How to Shift Perspectives on AI Capabilities: The "AI Can't Yet" Trap

A client of mine - a senior product manager at a mid-sized logistics company - told me last spring that she'd stopped exploring AI for her core operations. Her reasoning: "It can't handle the nuance of our routing decisions. The edge cases kill it." I nodded, asked a few questions, then showed her what a current reasoning model did with three of her "impossible" edge cases. She was quiet for a long moment. Then: "Okay, but it still can't do the contract interpretation piece."

She was right. That day.

Two months later, it could.

The "AI can't yet" framing feels like epistemic humility. It acknowledges reality. It resists hype. But here's what it actually does: it freezes your mental model at the moment of last contact and treats that snapshot as a reliable forecast. My client wasn't being careful - she was anchored. And anchoring, in the context of a technology changing this fast, is not a neutral error. It has real costs: forgone pilots, delayed investments, teams stuck on manual workflows that could be partially automated right now.
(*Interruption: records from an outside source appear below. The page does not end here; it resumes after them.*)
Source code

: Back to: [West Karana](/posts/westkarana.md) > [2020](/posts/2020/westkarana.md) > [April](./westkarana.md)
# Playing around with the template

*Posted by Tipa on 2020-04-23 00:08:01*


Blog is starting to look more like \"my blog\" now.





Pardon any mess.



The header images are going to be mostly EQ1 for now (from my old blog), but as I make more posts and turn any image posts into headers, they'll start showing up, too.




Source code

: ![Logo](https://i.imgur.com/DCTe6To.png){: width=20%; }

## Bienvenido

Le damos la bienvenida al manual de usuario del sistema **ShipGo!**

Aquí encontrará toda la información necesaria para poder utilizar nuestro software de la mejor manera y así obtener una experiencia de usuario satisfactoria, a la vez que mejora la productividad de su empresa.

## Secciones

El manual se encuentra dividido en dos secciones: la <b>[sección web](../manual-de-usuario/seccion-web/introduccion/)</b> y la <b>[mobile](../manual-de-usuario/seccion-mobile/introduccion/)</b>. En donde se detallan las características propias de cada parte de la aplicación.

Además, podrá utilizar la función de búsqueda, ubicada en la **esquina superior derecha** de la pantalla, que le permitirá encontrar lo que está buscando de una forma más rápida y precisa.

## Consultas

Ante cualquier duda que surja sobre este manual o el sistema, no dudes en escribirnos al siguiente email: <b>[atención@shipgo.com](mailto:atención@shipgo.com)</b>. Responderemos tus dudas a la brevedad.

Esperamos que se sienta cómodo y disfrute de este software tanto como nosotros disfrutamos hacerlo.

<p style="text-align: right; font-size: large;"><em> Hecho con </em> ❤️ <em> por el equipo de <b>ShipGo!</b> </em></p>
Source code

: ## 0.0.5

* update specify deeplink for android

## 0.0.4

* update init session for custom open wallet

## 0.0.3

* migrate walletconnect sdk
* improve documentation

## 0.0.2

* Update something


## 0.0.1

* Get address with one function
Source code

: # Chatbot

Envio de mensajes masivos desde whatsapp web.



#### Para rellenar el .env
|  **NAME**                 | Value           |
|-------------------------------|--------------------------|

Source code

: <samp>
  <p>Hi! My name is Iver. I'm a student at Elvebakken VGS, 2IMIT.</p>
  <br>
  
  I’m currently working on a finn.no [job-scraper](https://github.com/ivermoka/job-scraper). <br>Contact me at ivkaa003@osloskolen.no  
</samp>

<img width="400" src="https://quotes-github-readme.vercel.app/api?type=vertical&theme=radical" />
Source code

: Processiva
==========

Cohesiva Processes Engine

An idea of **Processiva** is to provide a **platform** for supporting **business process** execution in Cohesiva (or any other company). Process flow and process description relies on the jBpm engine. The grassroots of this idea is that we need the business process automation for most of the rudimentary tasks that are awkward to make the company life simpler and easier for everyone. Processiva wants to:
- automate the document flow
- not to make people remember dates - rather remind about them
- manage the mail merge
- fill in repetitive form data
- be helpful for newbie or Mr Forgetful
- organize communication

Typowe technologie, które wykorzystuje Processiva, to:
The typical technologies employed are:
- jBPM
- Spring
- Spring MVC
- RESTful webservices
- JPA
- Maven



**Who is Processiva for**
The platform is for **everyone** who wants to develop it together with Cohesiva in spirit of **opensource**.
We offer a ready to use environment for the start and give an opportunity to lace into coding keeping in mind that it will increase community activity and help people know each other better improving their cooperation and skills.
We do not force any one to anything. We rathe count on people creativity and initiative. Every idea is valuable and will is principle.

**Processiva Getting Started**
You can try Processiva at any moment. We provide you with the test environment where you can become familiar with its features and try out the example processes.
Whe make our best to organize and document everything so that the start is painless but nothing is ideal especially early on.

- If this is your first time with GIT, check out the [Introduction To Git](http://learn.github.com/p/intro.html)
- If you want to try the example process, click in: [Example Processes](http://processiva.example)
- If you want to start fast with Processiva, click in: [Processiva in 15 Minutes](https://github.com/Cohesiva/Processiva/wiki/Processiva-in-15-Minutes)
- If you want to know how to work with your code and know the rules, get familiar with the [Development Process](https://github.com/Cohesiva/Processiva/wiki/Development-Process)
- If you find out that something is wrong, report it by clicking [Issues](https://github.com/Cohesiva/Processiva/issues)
The Cognitive Architecture of "Can't Yet"

Psychologists call it present bias when applied to time, but there's a specific flavor that shows up in technology assessment. We anchor to the last failure we witnessed. We generalize from a specific gap to a category-level verdict. And crucially, we apply human timescales - years, decades - to systems improving on weekly release cycles.

Gary Marcus has been a useful intellectual foil here. His critiques of large language models, from symbol grounding to systematic generalization, were technically precise and, for their moment, defensible. The problem isn't that his criticisms were wrong - some hit real targets. The problem is that criticisms pointing at architectural limitations have a shorter shelf life than they used to. What Marcus identified as a structural flaw in 2022 reasoning capabilities was, in significant part, addressed by chain-of-thought prompting, reinforcement learning from human feedback, and the reasoning models that followed.

Rodney Brooks, who spent decades building robots at MIT and iRobot, made a career of pointing out what embodied AI still lacked. He was usually right about the present. His error - one he acknowledged in some form - was assuming the rate of progress in physical manipulation and spatial reasoning would stay as slow as it had been. It didn't.

The cognitive trap has two components. First: we remember failure more vividly than improvement. Second: we underestimate how many different teams, labs, and techniques are being thrown at any given problem simultaneously. The parallelism of AI research is relentless in a way that's genuinely hard to hold in mind. A single benchmark can be under assault by dozens of independent groups at once, each attacking it from a different angle - different architectures, different training regimes, different prompting strategies. The result is that progress often looks sudden from the outside, even when it's the accumulated outcome of hundreds of concurrent efforts.

What History Actually Shows

Chess fell in 1997. Fine, people said - chess is finite. Go fell in 2016; AlphaGo's victory over Lee Sedol was described by many experts as coming "a decade early." Protein structure prediction was considered one of biology's grand unsolved challenges; Demis Hassabis and the AlphaFold team solved it. Reading comprehension benchmarks like SQuAD were supposed to demonstrate how far machines lagged behind human understanding - models surpassed human baselines on SQuAD 2.0 in 2019 and promptly exposed that the benchmark was too narrow.

Each transition followed a similar pattern. Years of slow progress. Confident expert claims that the remaining gap was qualitative, not quantitative. Then a jump - enabled by scale, new training techniques, or better data - that crossed the threshold faster than forecasters expected.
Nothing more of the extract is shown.